* **ACTION ITEM**
Write out every line below that contains "market".

* **EXERCISE DATA**
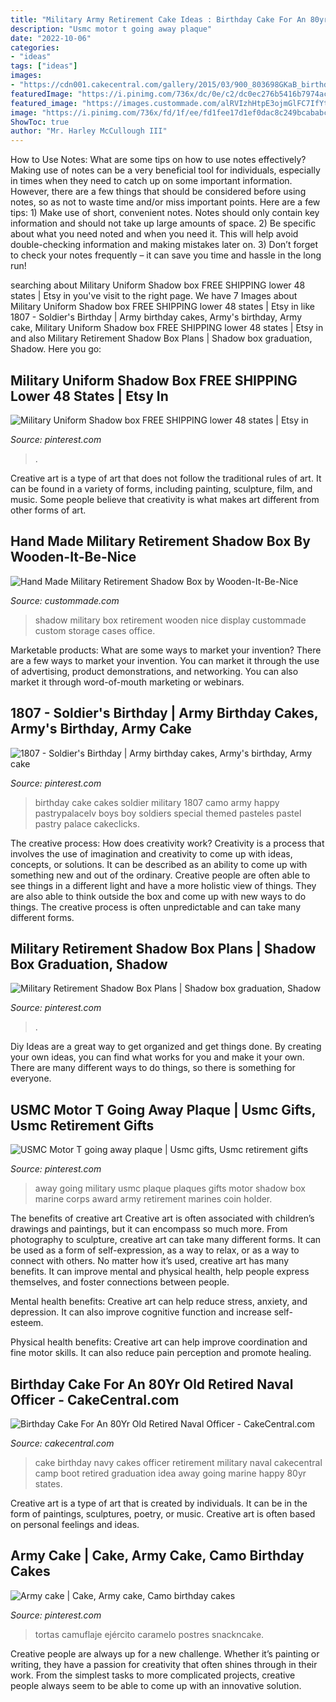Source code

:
 ```yaml
---
title: "Military Army Retirement Cake Ideas : Birthday Cake For An 80yr Old Retired Naval Officer"
description: "Usmc motor t going away plaque"
date: "2022-10-06"
categories:
- "ideas"
tags: ["ideas"]
images:
- "https://cdn001.cakecentral.com/gallery/2015/03/900_803698GKaB_birthday-cake-for-an-80yr-old-retired-naval-officer.jpg"
featuredImage: "https://i.pinimg.com/736x/dc/0e/c2/dc0ec276b5416b7974ac06151df8649a--military-cake-military-party.jpg"
featured_image: "https://images.custommade.com/alRVIzhHtpE3ojmGlFC7IfYt_vQ=/custommade-photosets/8836/8836.464413.jpg"
image: "https://i.pinimg.com/736x/fd/1f/ee/fd1fee17d1ef0dac8c249bcababc4306--army-cake-camo-cakes.jpg"
ShowToc: true
author: "Mr. Harley McCullough III"
---
```



How to Use Notes: What are some tips on how to use notes effectively?
Making use of notes can be a very beneficial tool for individuals, especially in times when they need to catch up on some important information. However, there are a few things that should be considered before using notes, so as not to waste time and/or miss important points. Here are a few tips: 1) Make use of short, convenient notes. Notes should only contain key information and should not take up large amounts of space. 2) Be specific about what you need noted and when you need it. This will help avoid double-checking information and making mistakes later on. 3) Don’t forget to check your notes frequently – it can save you time and hassle in the long run!

	

		
searching about Military Uniform Shadow box FREE SHIPPING lower 48 states | Etsy in you've visit to the right page. We have 7 Images about Military Uniform Shadow box FREE SHIPPING lower 48 states | Etsy in like 1807 - Soldier&#039;s Birthday | Army birthday cakes, Army&#039;s birthday, Army cake, Military Uniform Shadow box FREE SHIPPING lower 48 states | Etsy in and also Military Retirement Shadow Box Plans | Shadow box graduation, Shadow. Here you go:
		
    
## Military Uniform Shadow Box FREE SHIPPING Lower 48 States | Etsy In

<img loading=lazy src="https://i.pinimg.com/736x/84/29/ac/8429acb9171cfa4106f0491d3058f889.jpg" onerror="this.onerror=null;this.src='https://tse2.mm.bing.net/th?id=OIP.9s7-JoRydo0R7R1NxnupmwHaJ4&amp;pid=15.1';" alt="Military Uniform Shadow box FREE SHIPPING lower 48 states | Etsy in">

_Source: pinterest.com_

>. 

	

Creative art is a type of art that does not follow the traditional rules of art. It can be found in a variety of forms, including painting, sculpture, film, and music. Some people believe that creativity is what makes art different from other forms of art.

    
## Hand Made Military Retirement Shadow Box By Wooden-It-Be-Nice

<img loading=lazy src="https://images.custommade.com/alRVIzhHtpE3ojmGlFC7IfYt_vQ=/custommade-photosets/8836/8836.464413.jpg" onerror="this.onerror=null;this.src='https://tse2.mm.bing.net/th?id=OIP.044iGXo8mIIS8AYUPSQI-gHaFj&amp;pid=15.1';" alt="Hand Made Military Retirement Shadow Box by Wooden-It-Be-Nice">

_Source: custommade.com_

>shadow military box retirement wooden nice display custommade custom storage cases office. 

	

Marketable products: What are some ways to market your invention?
There are a few ways to market your invention. You can market it through the use of advertising, product demonstrations, and networking. You can also market it through word-of-mouth marketing or webinars.

    
## 1807 - Soldier&#039;s Birthday | Army Birthday Cakes, Army&#039;s Birthday, Army Cake

<img loading=lazy src="https://i.pinimg.com/736x/dc/0e/c2/dc0ec276b5416b7974ac06151df8649a--military-cake-military-party.jpg" onerror="this.onerror=null;this.src='https://tse2.mm.bing.net/th?id=OIP.M0OSZlWs0hDa1JWHfj1BgQHaHa&amp;pid=15.1';" alt="1807 - Soldier&#039;s Birthday | Army birthday cakes, Army&#039;s birthday, Army cake">

_Source: pinterest.com_

>birthday cake cakes soldier military 1807 camo army happy pastrypalacelv boys boy soldiers special themed pasteles pastel pastry palace cakeclicks. 

	

The creative process: How does creativity work?
Creativity is a process that involves the use of imagination and creativity to come up with ideas, concepts, or solutions. It can be described as an ability to come up with something new and out of the ordinary. Creative people are often able to see things in a different light and have a more holistic view of things. They are also able to think outside the box and come up with new ways to do things. The creative process is often unpredictable and can take many different forms.

    
## Military Retirement Shadow Box Plans | Shadow Box Graduation, Shadow

<img loading=lazy src="https://i.pinimg.com/736x/c3/8d/92/c38d922b6b5d5c59e1c4c0b9e0ff9f73.jpg" onerror="this.onerror=null;this.src='https://tse3.mm.bing.net/th?id=OIP.QKMHBqtjEk_mJ8envXISfAHaFj&amp;pid=15.1';" alt="Military Retirement Shadow Box Plans | Shadow box graduation, Shadow">

_Source: pinterest.com_

>. 

	

Diy Ideas are a great way to get organized and get things done. By creating your own ideas, you can find what works for you and make it your own. There are many different ways to do things, so there is something for everyone.

    
## USMC Motor T Going Away Plaque | Usmc Gifts, Usmc Retirement Gifts

<img loading=lazy src="https://i.pinimg.com/736x/86/94/b3/8694b30fa972aed5517e3dd3645b277a--going-away-motors.jpg" onerror="this.onerror=null;this.src='https://tse4.mm.bing.net/th?id=OIP.7ZlL4wzB11d29r8vDmzjAgHaJx&amp;pid=15.1';" alt="USMC Motor T going away plaque | Usmc gifts, Usmc retirement gifts">

_Source: pinterest.com_

>away going military usmc plaque plaques gifts motor shadow box marine corps award army retirement marines coin holder. 

	

The benefits of creative art
Creative art is often associated with children’s drawings and paintings, but it can encompass so much more. From photography to sculpture, creative art can take many different forms. It can be used as a form of self-expression, as a way to relax, or as a way to connect with others.
No matter how it’s used, creative art has many benefits. It can improve mental and physical health, help people express themselves, and foster connections between people.

Mental health benefits: Creative art can help reduce stress, anxiety, and depression. It can also improve cognitive function and increase self-esteem.

Physical health benefits: Creative art can help improve coordination and fine motor skills. It can also reduce pain perception and promote healing.

    
## Birthday Cake For An 80Yr Old Retired Naval Officer - CakeCentral.com

<img loading=lazy src="https://cdn001.cakecentral.com/gallery/2015/03/900_803698GKaB_birthday-cake-for-an-80yr-old-retired-naval-officer.jpg" onerror="this.onerror=null;this.src='https://tse2.mm.bing.net/th?id=OIP.dScgR2b2NG9l_yrYL_kPwwHaJ4&amp;pid=15.1';" alt="Birthday Cake For An 80Yr Old Retired Naval Officer - CakeCentral.com">

_Source: cakecentral.com_

>cake birthday navy cakes officer retirement military naval cakecentral camp boot retired graduation idea away going marine happy 80yr states. 

	

Creative art is a type of art that is created by individuals. It can be in the form of paintings, sculptures, poetry, or music. Creative art is often based on personal feelings and ideas.

    
## Army Cake | Cake, Army Cake, Camo Birthday Cakes

<img loading=lazy src="https://i.pinimg.com/736x/fd/1f/ee/fd1fee17d1ef0dac8c249bcababc4306--army-cake-camo-cakes.jpg" onerror="this.onerror=null;this.src='https://tse1.mm.bing.net/th?id=OIP.hleKxN26bBoVbGqi2d9d0gHaGO&amp;pid=15.1';" alt="Army cake | Cake, Army cake, Camo birthday cakes">

_Source: pinterest.com_

>tortas camuflaje ejército caramelo postres snackncake. 

	

Creative people are always up for a new challenge. Whether it’s painting or writing, they have a passion for creativity that often shines through in their work. From the simplest tasks to more complicated projects, creative people always seem to be able to come up with an innovative solution.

* **ANSWER BELOW**
Marketable products: What are some ways to market your invention?
There are a few ways to market your invention. You can market it through the use of advertising, product demonstrations, and networking. You can also market it through word-of-mouth marketing or webinars.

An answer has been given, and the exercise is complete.